Plain-text document sources:
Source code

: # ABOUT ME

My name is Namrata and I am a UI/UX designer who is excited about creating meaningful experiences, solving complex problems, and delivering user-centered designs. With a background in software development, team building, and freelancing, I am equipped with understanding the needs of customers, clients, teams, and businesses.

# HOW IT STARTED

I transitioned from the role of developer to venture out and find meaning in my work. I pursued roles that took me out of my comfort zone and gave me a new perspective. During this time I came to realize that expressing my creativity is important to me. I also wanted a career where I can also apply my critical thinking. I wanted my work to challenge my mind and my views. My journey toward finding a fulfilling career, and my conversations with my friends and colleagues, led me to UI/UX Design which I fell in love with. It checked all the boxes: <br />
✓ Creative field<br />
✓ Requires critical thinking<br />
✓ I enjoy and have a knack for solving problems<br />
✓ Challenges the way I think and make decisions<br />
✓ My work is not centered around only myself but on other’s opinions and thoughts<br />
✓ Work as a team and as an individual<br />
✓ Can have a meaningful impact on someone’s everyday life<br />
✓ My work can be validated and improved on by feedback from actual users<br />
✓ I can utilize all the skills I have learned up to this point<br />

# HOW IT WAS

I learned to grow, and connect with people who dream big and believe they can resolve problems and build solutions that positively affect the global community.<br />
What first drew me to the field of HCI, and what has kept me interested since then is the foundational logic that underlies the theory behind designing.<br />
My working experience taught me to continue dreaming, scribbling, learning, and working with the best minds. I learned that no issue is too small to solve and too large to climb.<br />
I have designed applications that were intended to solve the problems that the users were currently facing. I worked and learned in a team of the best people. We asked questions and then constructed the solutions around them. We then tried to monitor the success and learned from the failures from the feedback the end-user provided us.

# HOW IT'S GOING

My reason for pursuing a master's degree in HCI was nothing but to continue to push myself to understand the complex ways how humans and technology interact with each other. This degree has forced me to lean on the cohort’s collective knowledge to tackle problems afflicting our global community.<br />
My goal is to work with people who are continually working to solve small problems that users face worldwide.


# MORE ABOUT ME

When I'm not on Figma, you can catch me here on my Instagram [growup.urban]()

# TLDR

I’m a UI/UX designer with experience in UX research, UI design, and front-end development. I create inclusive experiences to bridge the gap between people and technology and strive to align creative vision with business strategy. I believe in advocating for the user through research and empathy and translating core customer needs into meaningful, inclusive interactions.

WHAT THE TASK REQUIRES:
All the records above need to be transcribed exactly and in full.

OUTPUT BELOW:
Source code

: # ABOUT ME

My name is Namrata and I am a UI/UX designer who is excited about creating meaningful experiences, solving complex problems, and delivering user-centered designs. With a background in software development, team building, and freelancing, I am equipped with understanding the needs of customers, clients, teams, and businesses.

# HOW IT STARTED

I transitioned from the role of developer to venture out and find meaning in my work. I pursued roles that took me out of my comfort zone and gave me a new perspective. During this time I came to realize that expressing my creativity is important to me. I also wanted a career where I can also apply my critical thinking. I wanted my work to challenge my mind and my views. My journey toward finding a fulfilling career, and my conversations with my friends and colleagues, led me to UI/UX Design which I fell in love with. It checked all the boxes: <br />
✓ Creative field<br />
✓ Requires critical thinking<br />
✓ I enjoy and have a knack for solving problems<br />
✓ Challenges the way I think and make decisions<br />
✓ My work is not centered around only myself but on other’s opinions and thoughts<br />
✓ Work as a team and as an individual<br />
✓ Can have a meaningful impact on someone’s everyday life<br />
✓ My work can be validated and improved on by feedback from actual users<br />
✓ I can utilize all the skills I have learned up to this point<br />

# HOW IT WAS

I learned to grow, and connect with people who dream big and believe they can resolve problems and build solutions that positively affect the global community.<br />
What first drew me to the field of HCI, and what has kept me interested since then is the foundational logic that underlies the theory behind designing.<br />
My working experience taught me to continue dreaming, scribbling, learning, and working with the best minds. I learned that no issue is too small to solve and too large to climb.<br />
I have designed applications that were intended to solve the problems that the users were currently facing. I worked and learned in a team of the best people. We asked questions and then constructed the solutions around them. We then tried to monitor the success and learned from the failures from the feedback the end-user provided us.

# HOW IT'S GOING

My reason for pursuing a master's degree in HCI was nothing but to continue to push myself to understand the complex ways how humans and technology interact with each other. This degree has forced me to lean on the cohort’s collective knowledge to tackle problems afflicting our global community.<br />
My goal is to work with people who are continually working to solve small problems that users face worldwide.


# MORE ABOUT ME

When I'm not on Figma, you can catch me here on my Instagram [growup.urban]()

# TLDR

I’m a UI/UX designer with experience in UX research, UI design, and front-end development. I create inclusive experiences to bridge the gap between people and technology and strive to align creative vision with business strategy. I believe in advocating for the user through research and empathy and translating core customer needs into meaningful, inclusive interactions.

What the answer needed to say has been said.